Oh, yes, the great ship had suffered minor damage. But this was good, in its way. The warriors would know, at least, that there was an enemy … and now they knew something about the alien weapons, and something about their own fighting ability. And the Herdmaster had learned that he could count on the sleepers.
He’d wondered. Would they fight, these ancient ones? But in fact they were doing well. Ancient they might be, considered from their birthdates; but frozen sleep was hard on the aged. The survivors had been eight to sixteen years past sexual maturity. They had run the ship for four years before their bodies had been frozen; they knew its rooms and corridors and storage holds as well as those who had been born aboard.
“Permission to report,” said Attackmaster Koothfektil-rusp.
“Go ahead.”
“I think we’ve cleared everything from orbit, Herdmaster. There could be something around the other side of Winterhome, moving in our own orbit. We’ll have to watch for that. We find four missiles rising from Land Mass Three. Shall I send them some bombs?”
“No. Wasteful. We’ve done enough here. Defensemaster, take us out of here, out of their range.” Most of the native weapons would barely reach orbit — as if they were designed to attack other parts of the planet. Knowing the launch site was enough. It could be destroyed just before the troops went down to test the prey’s abilities.
The digit ships could trample lesser centers before they descended: destroy dams, roads, anything that looked like communication or power sources. He hoped it would go well. His son Fookerteh’s eight-cubed of warriors would be in the first assault. K’turfookeph was much concerned about him, though pride would never allow her to admit it …
“Follow the plan, Defensemaster. Take us behind that great gaudy satellite on a freely falling curve. Hide us. Attackmaster, I want every prey’s eyes on that moon stomped blind before we begin the second phase of our acceleration.”
The Herdmaster waited for acknowledgments, then ordered, “Get me Breaker-Two.”
Breaker-Two had been a profession without an object until now. Takpusseh had been chosen young. He was only entering middle age, if one excluded the decades he had spent in frozen sleep, and the years worth of damage that had done. He had been trained to deal with aliens since before the starship ever left home; yet his training was almost entirely theoretical.
Almost. There had been another intelligent race on Takpusseh’s homeworld. The Predecessors had died out before Takpusseh’s race developed gripping appendages and large brains. They were the domain of Fistarteh-thuktun the historian-priest, not of Takpusseh.
Fistarteh-thuktun was a sleeper. Since the Awakening he had become more stiff and formal, more withdrawn, than ever. His spaceborn apprentices spoke only to him. His knowledge of the thuktunthp would be valuable here. Perhaps Breaker-One Raztupisp-minz — with the authority of a spaceborn, and a tact that was all his own — could draw him out …

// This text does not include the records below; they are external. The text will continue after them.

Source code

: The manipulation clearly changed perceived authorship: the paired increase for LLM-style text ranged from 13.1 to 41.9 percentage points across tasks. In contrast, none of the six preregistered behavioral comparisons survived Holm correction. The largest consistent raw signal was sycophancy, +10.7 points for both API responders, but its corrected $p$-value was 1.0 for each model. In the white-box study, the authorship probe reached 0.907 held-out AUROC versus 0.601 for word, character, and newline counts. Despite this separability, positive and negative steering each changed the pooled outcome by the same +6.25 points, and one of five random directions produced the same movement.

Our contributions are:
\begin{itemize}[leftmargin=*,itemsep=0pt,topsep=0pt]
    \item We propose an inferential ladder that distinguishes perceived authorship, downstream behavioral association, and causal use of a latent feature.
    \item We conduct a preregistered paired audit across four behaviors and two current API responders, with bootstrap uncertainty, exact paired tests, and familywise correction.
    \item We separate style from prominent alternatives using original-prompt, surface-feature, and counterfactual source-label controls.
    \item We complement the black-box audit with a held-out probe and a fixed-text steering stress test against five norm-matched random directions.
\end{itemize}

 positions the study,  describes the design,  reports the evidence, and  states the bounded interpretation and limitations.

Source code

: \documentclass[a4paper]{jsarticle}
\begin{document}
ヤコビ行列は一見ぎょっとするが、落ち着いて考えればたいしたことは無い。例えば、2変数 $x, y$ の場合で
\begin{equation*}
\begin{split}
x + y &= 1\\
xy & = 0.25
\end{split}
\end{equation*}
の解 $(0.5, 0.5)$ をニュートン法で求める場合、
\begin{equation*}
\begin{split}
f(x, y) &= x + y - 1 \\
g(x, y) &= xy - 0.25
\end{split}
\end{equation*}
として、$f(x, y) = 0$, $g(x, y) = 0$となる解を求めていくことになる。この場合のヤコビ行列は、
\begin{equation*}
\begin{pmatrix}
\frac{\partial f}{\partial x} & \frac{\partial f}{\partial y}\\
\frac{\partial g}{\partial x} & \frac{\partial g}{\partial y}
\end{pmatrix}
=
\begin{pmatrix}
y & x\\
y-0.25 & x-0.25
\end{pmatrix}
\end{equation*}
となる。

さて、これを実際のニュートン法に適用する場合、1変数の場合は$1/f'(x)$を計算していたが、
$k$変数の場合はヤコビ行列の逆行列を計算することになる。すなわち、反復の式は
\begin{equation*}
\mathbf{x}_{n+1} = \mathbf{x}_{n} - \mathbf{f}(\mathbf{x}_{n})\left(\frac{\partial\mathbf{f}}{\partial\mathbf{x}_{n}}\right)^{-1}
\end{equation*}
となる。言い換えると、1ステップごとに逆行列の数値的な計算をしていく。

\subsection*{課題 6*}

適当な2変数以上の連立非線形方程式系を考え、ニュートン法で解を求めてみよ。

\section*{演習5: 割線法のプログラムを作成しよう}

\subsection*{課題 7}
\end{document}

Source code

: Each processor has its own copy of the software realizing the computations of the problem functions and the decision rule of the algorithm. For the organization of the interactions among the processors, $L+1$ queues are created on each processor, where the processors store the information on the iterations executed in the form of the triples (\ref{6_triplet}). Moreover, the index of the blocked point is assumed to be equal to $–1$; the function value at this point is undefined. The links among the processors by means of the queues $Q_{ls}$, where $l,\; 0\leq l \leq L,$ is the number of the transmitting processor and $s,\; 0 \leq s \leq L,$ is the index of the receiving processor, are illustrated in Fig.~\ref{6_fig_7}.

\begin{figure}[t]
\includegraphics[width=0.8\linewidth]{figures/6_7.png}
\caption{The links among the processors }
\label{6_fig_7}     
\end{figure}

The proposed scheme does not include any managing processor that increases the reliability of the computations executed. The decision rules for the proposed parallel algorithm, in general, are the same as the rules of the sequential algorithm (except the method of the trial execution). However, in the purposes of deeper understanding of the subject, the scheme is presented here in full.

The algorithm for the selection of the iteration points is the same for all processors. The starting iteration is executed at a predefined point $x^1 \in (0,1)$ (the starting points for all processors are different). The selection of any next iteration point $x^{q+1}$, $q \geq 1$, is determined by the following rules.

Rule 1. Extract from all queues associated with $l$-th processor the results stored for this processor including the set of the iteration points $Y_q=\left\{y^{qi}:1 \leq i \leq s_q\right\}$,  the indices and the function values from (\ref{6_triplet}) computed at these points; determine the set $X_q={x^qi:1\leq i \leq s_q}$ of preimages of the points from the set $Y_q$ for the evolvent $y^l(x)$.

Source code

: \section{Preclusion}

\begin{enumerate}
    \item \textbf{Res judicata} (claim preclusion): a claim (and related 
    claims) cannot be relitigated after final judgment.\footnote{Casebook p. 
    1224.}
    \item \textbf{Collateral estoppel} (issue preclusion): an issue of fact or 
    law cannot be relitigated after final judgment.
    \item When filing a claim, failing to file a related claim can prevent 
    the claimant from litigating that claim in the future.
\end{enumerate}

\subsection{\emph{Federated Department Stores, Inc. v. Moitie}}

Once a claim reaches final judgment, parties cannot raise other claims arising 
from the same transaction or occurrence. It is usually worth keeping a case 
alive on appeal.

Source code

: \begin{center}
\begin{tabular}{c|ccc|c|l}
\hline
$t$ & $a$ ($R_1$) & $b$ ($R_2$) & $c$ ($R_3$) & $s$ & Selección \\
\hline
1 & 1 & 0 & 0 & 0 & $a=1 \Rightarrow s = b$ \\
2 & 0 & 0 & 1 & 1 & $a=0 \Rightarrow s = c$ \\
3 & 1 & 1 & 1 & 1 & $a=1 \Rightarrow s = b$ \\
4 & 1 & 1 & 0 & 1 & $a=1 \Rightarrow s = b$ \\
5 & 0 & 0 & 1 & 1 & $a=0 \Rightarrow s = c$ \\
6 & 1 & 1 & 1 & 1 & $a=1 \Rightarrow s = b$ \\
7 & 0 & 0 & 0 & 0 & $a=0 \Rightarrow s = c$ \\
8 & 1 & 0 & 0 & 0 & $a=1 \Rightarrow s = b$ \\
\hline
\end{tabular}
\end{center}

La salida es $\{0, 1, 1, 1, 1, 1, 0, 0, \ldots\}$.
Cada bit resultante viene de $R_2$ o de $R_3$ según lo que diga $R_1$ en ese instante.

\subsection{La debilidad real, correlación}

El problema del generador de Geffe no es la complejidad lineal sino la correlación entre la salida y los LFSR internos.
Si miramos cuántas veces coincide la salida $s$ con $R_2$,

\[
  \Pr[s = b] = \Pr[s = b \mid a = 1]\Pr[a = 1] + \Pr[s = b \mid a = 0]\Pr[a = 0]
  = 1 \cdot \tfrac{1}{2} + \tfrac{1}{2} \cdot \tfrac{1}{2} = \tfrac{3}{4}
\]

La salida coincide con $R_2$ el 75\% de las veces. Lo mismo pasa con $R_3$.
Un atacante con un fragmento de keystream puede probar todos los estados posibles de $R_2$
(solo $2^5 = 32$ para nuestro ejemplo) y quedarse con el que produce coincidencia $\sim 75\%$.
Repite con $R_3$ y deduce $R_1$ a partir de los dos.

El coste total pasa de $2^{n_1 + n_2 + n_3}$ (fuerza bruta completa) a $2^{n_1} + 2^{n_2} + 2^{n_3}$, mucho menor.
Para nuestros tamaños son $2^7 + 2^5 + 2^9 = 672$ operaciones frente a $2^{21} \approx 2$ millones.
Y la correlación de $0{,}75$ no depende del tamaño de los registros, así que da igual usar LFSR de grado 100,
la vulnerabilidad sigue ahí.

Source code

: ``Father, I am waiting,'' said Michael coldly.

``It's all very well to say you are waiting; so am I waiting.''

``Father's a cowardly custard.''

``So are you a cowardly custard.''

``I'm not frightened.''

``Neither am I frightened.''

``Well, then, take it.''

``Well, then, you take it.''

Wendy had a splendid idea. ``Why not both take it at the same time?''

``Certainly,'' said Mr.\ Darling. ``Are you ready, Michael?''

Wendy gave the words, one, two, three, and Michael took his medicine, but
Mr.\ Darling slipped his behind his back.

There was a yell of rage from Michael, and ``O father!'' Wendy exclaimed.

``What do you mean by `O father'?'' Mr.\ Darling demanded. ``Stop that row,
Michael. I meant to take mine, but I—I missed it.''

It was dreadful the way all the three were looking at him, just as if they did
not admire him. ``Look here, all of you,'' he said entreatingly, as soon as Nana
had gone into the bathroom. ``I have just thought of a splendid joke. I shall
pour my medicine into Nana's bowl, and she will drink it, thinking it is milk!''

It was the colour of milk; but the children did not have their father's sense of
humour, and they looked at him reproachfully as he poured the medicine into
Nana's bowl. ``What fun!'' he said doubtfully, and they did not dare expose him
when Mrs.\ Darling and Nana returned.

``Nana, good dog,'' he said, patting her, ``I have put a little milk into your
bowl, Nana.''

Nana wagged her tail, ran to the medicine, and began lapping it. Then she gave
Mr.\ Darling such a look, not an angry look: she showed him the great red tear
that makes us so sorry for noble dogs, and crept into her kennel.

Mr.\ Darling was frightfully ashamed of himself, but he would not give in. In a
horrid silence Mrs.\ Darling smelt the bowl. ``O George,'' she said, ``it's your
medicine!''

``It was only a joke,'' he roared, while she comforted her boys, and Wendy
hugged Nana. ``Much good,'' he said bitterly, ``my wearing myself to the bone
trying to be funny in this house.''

The sleepers knew, in their hindbrains and spines and in their very cells, how to live on planets, what planets were like. The spaceborn could only guess. And yet — more was at stake than this artificial division of the Traveler Herd. The sleepers would die, one by one, eventually, and the Traveler herd would be one fithp again. The fithp needed what Fistarteh-thuktun knew: the stored knowledge of that older, now alien species.
Before they received the first pictures broadcast by the prey. the question had been debated endlessly. Would Winterhome’s natives resemble the Predecessors? Or the fithp?